WORK ITEM: Word for word, restate each entry in the listing below.

MATERIAL SUPPLIED:

BEGIN

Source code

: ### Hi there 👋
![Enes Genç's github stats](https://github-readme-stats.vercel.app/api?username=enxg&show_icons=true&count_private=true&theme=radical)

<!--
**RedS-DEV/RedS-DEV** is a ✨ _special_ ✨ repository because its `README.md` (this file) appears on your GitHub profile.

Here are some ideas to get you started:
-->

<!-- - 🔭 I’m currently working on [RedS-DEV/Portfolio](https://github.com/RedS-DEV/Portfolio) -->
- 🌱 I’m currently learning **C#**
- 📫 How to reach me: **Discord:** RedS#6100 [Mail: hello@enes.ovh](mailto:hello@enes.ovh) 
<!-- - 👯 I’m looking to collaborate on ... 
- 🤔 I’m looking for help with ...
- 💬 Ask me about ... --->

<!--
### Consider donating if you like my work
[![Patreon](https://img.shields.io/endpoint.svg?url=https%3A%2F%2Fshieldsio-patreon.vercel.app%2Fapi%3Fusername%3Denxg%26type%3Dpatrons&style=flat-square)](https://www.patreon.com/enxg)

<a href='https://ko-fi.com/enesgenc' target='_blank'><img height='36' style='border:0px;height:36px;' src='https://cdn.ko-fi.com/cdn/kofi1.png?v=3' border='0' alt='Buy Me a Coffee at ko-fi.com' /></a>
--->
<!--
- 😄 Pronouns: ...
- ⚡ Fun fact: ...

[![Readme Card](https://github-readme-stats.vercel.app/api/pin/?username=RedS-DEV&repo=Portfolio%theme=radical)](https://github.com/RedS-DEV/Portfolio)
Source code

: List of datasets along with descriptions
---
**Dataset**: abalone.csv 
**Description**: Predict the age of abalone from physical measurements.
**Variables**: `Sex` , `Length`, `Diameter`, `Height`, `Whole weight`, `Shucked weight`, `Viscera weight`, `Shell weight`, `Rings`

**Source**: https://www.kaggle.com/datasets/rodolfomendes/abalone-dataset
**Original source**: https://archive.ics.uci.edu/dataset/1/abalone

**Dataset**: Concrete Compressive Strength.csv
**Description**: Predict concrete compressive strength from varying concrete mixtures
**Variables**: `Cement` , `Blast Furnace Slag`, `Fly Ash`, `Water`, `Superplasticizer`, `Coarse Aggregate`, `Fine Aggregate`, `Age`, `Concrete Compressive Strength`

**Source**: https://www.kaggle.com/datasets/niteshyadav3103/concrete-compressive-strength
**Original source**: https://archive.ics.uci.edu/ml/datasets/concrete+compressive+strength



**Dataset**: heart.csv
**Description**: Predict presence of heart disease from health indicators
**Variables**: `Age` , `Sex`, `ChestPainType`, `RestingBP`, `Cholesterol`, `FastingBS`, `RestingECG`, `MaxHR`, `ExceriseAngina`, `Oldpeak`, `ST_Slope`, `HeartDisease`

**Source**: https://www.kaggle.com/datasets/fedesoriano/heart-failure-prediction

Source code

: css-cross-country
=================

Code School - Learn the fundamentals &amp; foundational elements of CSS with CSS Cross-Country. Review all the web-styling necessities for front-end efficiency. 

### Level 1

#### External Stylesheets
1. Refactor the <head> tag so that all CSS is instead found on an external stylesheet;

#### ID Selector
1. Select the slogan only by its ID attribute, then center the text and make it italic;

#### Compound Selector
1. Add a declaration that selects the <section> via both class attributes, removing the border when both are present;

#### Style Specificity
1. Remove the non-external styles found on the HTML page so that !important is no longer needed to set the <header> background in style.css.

END

SOLUTION:
Source code

: ### Hi there 👋
![Enes Genç's github stats](https://github-readme-stats.vercel.app/api?username=enxg&show_icons=true&count_private=true&theme=radical)

<!--
**RedS-DEV/RedS-DEV** is a ✨ _special_ ✨ repository because its `README.md` (this file) appears on your GitHub profile.

Here are some ideas to get you started:
-->

<!-- - 🔭 I’m currently working on [RedS-DEV/Portfolio](https://github.com/RedS-DEV/Portfolio) -->
- 🌱 I’m currently learning **C#**
- 📫 How to reach me: **Discord:** RedS#6100 [Mail: hello@enes.ovh](mailto:hello@enes.ovh) 
<!-- - 👯 I’m looking to collaborate on ... 
- 🤔 I’m looking for help with ...
- 💬 Ask me about ... --->

<!--
### Consider donating if you like my work
[![Patreon](https://img.shields.io/endpoint.svg?url=https%3A%2F%2Fshieldsio-patreon.vercel.app%2Fapi%3Fusername%3Denxg%26type%3Dpatrons&style=flat-square)](https://www.patreon.com/enxg)

<a href='https://ko-fi.com/enesgenc' target='_blank'><img height='36' style='border:0px;height:36px;' src='https://cdn.ko-fi.com/cdn/kofi1.png?v=3' border='0' alt='Buy Me a Coffee at ko-fi.com' /></a>
--->
<!--
- 😄 Pronouns: ...
- ⚡ Fun fact: ...

[![Readme Card](https://github-readme-stats.vercel.app/api/pin/?username=RedS-DEV&repo=Portfolio%theme=radical)](https://github.com/RedS-DEV/Portfolio)
Source code

: List of datasets along with descriptions
---
**Dataset**: abalone.csv 
**Description**: Predict the age of abalone from physical measurements.
**Variables**: `Sex` , `Length`, `Diameter`, `Height`, `Whole weight`, `Shucked weight`, `Viscera weight`, `Shell weight`, `Rings`

**Source**: https://www.kaggle.com/datasets/rodolfomendes/abalone-dataset
**Original source**: https://archive.ics.uci.edu/dataset/1/abalone

**Dataset**: Concrete Compressive Strength.csv
**Description**: Predict concrete compressive strength from varying concrete mixtures
**Variables**: `Cement` , `Blast Furnace Slag`, `Fly Ash`, `Water`, `Superplasticizer`, `Coarse Aggregate`, `Fine Aggregate`, `Age`, `Concrete Compressive Strength`

**Source**: https://www.kaggle.com/datasets/niteshyadav3103/concrete-compressive-strength
**Original source**: https://archive.ics.uci.edu/ml/datasets/concrete+compressive+strength



**Dataset**: heart.csv
**Description**: Predict presence of heart disease from health indicators
**Variables**: `Age` , `Sex`, `ChestPainType`, `RestingBP`, `Cholesterol`, `FastingBS`, `RestingECG`, `MaxHR`, `ExceriseAngina`, `Oldpeak`, `ST_Slope`, `HeartDisease`

**Source**: https://www.kaggle.com/datasets/fedesoriano/heart-failure-prediction

Source code

: css-cross-country
=================

Code School - Learn the fundamentals &amp; foundational elements of CSS with CSS Cross-Country. Review all the web-styling necessities for front-end efficiency. 

### Level 1

#### External Stylesheets
1. Refactor the <head> tag so that all CSS is instead found on an external stylesheet;

#### ID Selector
1. Select the slogan only by its ID attribute, then center the text and make it italic;

#### Compound Selector
1. Add a declaration that selects the <section> via both class attributes, removing the border when both are present;

#### Style Specificity
1. Remove the non-external styles found on the HTML page so that !important is no longer needed to set the <header> background in style.css.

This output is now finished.